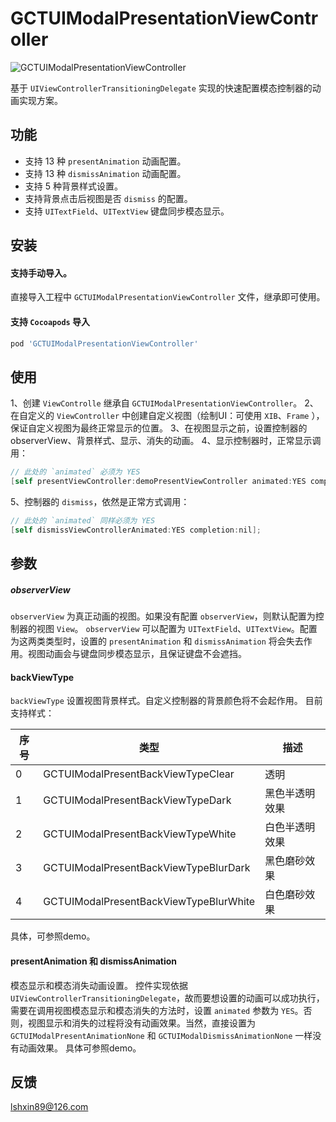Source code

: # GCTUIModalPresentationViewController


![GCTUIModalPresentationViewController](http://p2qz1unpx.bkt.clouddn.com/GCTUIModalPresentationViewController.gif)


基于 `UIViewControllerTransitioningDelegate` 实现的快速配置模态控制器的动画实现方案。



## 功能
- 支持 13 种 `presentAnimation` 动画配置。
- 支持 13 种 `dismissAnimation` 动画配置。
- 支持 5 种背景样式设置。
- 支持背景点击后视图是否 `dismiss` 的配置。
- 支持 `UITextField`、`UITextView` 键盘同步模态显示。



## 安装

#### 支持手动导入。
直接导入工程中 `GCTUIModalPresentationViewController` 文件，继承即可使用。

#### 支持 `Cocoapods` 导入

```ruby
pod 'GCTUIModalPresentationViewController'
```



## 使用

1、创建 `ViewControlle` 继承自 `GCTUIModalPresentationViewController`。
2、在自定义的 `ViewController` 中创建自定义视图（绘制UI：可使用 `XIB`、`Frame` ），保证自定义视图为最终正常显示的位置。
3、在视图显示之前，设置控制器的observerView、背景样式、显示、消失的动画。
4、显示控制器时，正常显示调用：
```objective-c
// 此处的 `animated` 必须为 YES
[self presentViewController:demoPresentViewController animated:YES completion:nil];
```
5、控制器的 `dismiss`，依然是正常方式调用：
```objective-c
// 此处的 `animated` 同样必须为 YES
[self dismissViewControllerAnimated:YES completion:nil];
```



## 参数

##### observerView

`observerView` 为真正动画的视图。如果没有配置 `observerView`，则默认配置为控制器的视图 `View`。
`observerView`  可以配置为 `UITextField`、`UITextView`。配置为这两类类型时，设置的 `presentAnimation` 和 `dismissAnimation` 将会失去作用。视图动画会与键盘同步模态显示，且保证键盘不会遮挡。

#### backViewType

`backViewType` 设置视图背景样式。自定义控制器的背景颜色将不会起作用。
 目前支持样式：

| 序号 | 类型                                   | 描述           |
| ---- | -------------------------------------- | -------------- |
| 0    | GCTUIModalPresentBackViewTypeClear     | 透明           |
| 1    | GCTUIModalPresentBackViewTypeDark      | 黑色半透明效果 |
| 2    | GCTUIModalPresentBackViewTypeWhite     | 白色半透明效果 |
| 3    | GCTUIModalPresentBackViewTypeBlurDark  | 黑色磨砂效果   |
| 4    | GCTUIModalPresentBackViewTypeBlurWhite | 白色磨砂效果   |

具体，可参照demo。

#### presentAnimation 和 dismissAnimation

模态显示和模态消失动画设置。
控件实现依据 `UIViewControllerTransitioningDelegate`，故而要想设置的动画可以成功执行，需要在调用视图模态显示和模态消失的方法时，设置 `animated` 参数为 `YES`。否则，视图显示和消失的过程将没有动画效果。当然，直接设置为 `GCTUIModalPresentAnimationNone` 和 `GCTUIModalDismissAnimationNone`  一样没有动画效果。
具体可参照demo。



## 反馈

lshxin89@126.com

========================

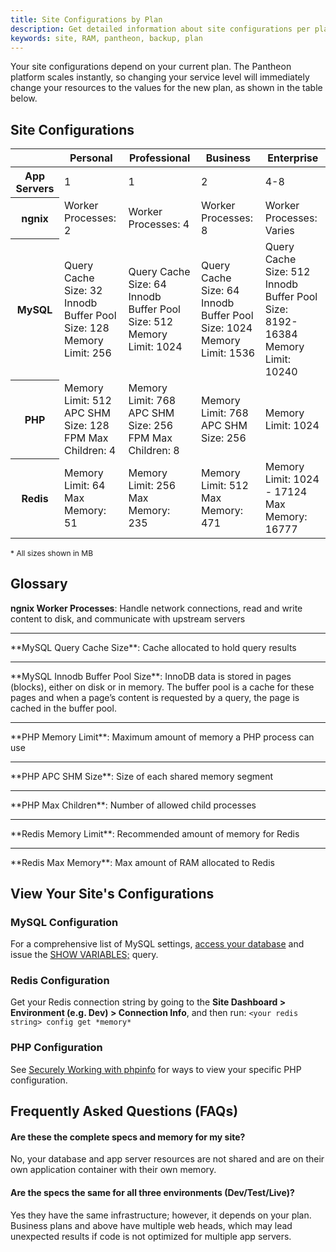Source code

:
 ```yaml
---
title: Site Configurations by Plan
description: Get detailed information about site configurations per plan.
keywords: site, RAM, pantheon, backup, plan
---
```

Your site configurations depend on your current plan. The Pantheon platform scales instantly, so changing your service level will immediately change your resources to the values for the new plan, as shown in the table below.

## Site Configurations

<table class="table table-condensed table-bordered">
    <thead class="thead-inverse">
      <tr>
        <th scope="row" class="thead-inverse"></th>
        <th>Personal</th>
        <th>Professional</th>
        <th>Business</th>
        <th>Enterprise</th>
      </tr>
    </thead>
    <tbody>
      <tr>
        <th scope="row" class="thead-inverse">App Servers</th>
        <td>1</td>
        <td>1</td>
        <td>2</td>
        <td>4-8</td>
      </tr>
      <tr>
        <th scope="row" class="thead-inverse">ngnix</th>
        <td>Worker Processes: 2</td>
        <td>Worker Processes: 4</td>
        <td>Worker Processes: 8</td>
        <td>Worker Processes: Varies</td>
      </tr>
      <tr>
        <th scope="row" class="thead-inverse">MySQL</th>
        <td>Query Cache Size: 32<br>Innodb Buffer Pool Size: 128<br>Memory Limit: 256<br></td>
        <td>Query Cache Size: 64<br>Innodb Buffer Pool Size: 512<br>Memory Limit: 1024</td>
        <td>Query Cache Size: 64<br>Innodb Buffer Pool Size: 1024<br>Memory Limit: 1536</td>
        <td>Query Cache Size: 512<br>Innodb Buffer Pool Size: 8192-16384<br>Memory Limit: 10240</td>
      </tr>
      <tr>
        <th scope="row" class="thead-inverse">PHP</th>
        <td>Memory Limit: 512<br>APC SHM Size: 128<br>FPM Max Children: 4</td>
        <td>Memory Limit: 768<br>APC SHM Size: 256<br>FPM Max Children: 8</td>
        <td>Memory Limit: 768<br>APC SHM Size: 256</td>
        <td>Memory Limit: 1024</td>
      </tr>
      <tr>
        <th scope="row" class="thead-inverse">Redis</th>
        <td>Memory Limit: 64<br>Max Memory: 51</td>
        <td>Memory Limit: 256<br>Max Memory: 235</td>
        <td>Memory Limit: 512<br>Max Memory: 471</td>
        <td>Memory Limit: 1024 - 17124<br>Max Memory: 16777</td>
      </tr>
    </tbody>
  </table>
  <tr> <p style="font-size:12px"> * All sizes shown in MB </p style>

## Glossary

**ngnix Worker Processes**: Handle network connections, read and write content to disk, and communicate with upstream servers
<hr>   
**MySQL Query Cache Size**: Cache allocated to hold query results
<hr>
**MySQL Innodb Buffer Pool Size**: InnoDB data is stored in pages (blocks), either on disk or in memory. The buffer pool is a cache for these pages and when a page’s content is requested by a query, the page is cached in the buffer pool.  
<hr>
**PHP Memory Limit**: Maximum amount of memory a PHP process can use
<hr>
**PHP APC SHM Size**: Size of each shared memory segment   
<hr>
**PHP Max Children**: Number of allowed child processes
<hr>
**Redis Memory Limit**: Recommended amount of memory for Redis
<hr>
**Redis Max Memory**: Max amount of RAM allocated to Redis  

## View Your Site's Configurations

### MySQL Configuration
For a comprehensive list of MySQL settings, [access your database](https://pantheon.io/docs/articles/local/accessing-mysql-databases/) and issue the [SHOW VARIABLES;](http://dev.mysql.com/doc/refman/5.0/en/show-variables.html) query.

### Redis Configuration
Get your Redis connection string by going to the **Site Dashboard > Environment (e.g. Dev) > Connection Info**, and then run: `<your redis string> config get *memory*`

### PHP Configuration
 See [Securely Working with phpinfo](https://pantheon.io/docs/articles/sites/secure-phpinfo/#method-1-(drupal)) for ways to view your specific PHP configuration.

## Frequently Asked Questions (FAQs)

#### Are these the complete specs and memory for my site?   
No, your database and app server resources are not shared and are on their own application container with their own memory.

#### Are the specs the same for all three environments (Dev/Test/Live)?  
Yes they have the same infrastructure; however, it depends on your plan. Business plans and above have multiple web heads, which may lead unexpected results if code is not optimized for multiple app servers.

========================

**TASK PROMPT**:
Match on "resources": copy every line in the records that has it.

**ANSWER SECTION**:
Your site configurations depend on your current plan. The Pantheon platform scales instantly, so changing your service level will immediately change your resources to the values for the new plan, as shown in the table below.
No, your database and app server resources are not shared and are on their own application container with their own memory.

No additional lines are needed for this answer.